Group of seven (G7/G-7)

The G-5 countries plus Canada and Italy.


Group rotation manager

A top-down manager who infers the phases of the business cycle and allocates
assets accordingly.


Growth phase

A phase of development in which a company experiences rapid earnings growth as it produces
new products and expands market share.


Interest rate floor

An interest rate agreement in which payments are made when the reference rate falls
below the strike rate.


Investment product line (IPML)

The line of required returns for investment projects as a function of beta
(nondiversifiable risk).


Joint product

A product that has the highest sales value from among a group of products
that are the result of a joint production process.


Lean production

The technique of stripping all non-value-added activities from
the production process, thereby using the minimum possible amount of resources
to accomplish manufacturing goals.


Making delivery

Refers to the seller's actually turning over to the buyer the asset agreed upon in a forward contract.


Maturity phase

A phase of company development in which earnings continue to grow at the rate of the
general economy. Related: Three-phase DDM.


Minimum purchases

For mutual funds, the amount required to open a new account (Minimum Initial
Purchase) or to deposit into an existing account (Minimum Additional Purchase). These minimums may be
lowered for buyers participating in an automatic purchase plan


Money purchase plan

A defined benefit contribution plan in which the participant contributes some part and
the firm contributes at the same or a different rate. Also called and individual account plan.

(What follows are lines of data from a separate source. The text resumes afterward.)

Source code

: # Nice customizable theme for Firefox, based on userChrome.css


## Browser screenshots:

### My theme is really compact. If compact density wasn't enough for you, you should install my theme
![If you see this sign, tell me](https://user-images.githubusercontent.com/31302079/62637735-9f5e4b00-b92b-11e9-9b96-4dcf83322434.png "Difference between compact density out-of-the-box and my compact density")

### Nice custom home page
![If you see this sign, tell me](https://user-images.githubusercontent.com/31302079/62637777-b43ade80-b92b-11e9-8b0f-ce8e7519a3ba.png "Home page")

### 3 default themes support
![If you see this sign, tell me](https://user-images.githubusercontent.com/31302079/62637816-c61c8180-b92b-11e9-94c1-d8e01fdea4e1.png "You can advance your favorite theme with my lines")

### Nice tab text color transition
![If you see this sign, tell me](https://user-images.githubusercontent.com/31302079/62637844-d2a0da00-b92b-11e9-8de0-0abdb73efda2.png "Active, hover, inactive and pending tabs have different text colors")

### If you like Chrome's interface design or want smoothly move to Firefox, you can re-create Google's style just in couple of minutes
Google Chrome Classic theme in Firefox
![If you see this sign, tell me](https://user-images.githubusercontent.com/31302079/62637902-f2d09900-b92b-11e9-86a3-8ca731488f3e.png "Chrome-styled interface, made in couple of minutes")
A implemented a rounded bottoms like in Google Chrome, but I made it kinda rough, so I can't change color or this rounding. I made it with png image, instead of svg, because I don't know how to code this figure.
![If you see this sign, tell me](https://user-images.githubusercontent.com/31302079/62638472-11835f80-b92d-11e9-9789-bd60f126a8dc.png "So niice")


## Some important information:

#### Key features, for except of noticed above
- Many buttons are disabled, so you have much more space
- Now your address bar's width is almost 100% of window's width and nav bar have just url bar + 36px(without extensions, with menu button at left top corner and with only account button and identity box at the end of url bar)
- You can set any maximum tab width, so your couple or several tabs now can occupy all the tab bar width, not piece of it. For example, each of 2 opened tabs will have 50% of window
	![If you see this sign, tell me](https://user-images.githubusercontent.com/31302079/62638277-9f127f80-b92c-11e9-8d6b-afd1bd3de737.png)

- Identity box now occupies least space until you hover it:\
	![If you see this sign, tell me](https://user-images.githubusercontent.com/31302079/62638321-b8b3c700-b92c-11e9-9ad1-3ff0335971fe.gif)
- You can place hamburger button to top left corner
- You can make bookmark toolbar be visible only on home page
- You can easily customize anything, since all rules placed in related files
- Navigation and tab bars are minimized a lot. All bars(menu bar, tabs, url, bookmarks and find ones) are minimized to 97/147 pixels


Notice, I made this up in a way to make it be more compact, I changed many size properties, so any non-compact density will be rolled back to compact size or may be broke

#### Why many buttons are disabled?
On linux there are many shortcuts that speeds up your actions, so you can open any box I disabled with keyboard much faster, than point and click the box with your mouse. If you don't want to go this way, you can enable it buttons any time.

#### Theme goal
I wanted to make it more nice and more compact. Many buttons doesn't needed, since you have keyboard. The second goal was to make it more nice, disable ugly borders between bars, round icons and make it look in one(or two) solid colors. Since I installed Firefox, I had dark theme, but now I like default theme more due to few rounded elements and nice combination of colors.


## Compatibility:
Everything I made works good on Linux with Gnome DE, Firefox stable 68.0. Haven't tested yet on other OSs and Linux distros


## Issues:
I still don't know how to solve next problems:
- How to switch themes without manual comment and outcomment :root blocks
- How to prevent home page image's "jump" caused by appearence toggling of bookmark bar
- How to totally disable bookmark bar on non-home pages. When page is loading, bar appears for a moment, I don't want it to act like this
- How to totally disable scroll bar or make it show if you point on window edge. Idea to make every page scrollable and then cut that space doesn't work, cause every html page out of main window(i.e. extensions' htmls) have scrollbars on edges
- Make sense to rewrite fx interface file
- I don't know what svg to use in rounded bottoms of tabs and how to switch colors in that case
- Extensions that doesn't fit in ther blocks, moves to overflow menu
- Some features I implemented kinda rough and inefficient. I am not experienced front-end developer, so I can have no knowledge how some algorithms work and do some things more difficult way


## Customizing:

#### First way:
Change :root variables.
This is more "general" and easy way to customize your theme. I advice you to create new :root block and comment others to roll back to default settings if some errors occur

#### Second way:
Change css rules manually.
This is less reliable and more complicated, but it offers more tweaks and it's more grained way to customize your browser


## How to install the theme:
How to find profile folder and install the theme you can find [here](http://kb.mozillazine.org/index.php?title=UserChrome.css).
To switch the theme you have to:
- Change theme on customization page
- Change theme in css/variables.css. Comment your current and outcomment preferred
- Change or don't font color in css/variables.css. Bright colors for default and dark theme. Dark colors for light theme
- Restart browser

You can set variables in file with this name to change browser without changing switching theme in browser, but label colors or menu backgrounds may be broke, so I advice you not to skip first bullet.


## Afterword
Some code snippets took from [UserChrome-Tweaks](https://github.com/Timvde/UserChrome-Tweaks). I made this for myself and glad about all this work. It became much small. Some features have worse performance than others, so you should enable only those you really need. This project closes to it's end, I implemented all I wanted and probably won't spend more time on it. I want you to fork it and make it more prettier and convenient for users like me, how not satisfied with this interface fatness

National Income and Product Accounts

The national accounting system that records economic activity such as GDP and related measures.


Net Domestic Product

GDP minus depreciation.


Net National Product

GNP minus depreciation.


Non-production overhead

A general term referring to period costs, such as selling, administration and financial expenses.


Open-market purchase operation

A systematic program of repurchasing shares of stock in market
transactions at current market prices, in competition with other prospective investors.


open purchase ordering

a process by which a single purchase
order that expires at a set or determinable future
date is prepared to authorize a supplier to provide a large
quantity of one or more specified items on an as-requested
basis by the customer


Opening purchase

A transaction in which the purchaser's intention is to create or increase a long position in
a given series of options.


Opinion shopping

A practice prohibited by the SEC which involves attempts by a corporation to obtain
reporting objectives by following questionable accounting principles with the help of a pliable auditor willing
to go along with the desired treatment.


Overnight delivery risk

A risk brought about because differences in time zones between settlement centers
require that payment or delivery on one side of a transaction be made without knowing until the next day
whether the funds have been received in an account on the other side. Particularly apparent where delivery
takes place in Europe for payment in dollars in New York.


Point-of-use delivery

A delivery of stock to a location in or near the shop floor
adjacent to its area of use.


Preferred Stock Stock that has a claim on assets and dividends of a corporation that are prior

to that of common stock. Preferred stock typically does not carry the right to vote.


Process flow production

A production configuration in which products are continually
manufactured with minimal pauses or queuing.


process productivity

the total units produced during a period
using value-added processing time


Product

Any item intended for sale.


product complexity

an assessment about the number of components in a product


product contribution margin

the difference between selling price and variable cost of goods sold


Product cost

The cost of goods or services produced.


product cost

This is a key factor in the profit model of a business. product
cost is the same as purchase cost for a retailer or wholesaler (distributor).
A manufacturer has to accumulate three different types of production
costs to determine product cost: direct materials, direct labor, and
manufacturing overhead. The cost of products (goods) sold is deducted
from sales revenue to determine gross margin (also called gross profit),
which is the first profit line reported in an external income statement
and in an internal profit report to managers.


product cost

a cost associated with making or acquiring inventory


Product cost

The total of all costs assigned to a product, typically including direct
labor, materials (with normal spoilage included), and overhead.


Product cycle

The time it takes to bring new and/or improved products to market.


product life cycle

a model depicting the stages through
which a product class (not necessarily each product) passes


product line margin

see segment margin


Product market

A business’s investment in technology, people and materials in order to make, buy and sell products or services to customers.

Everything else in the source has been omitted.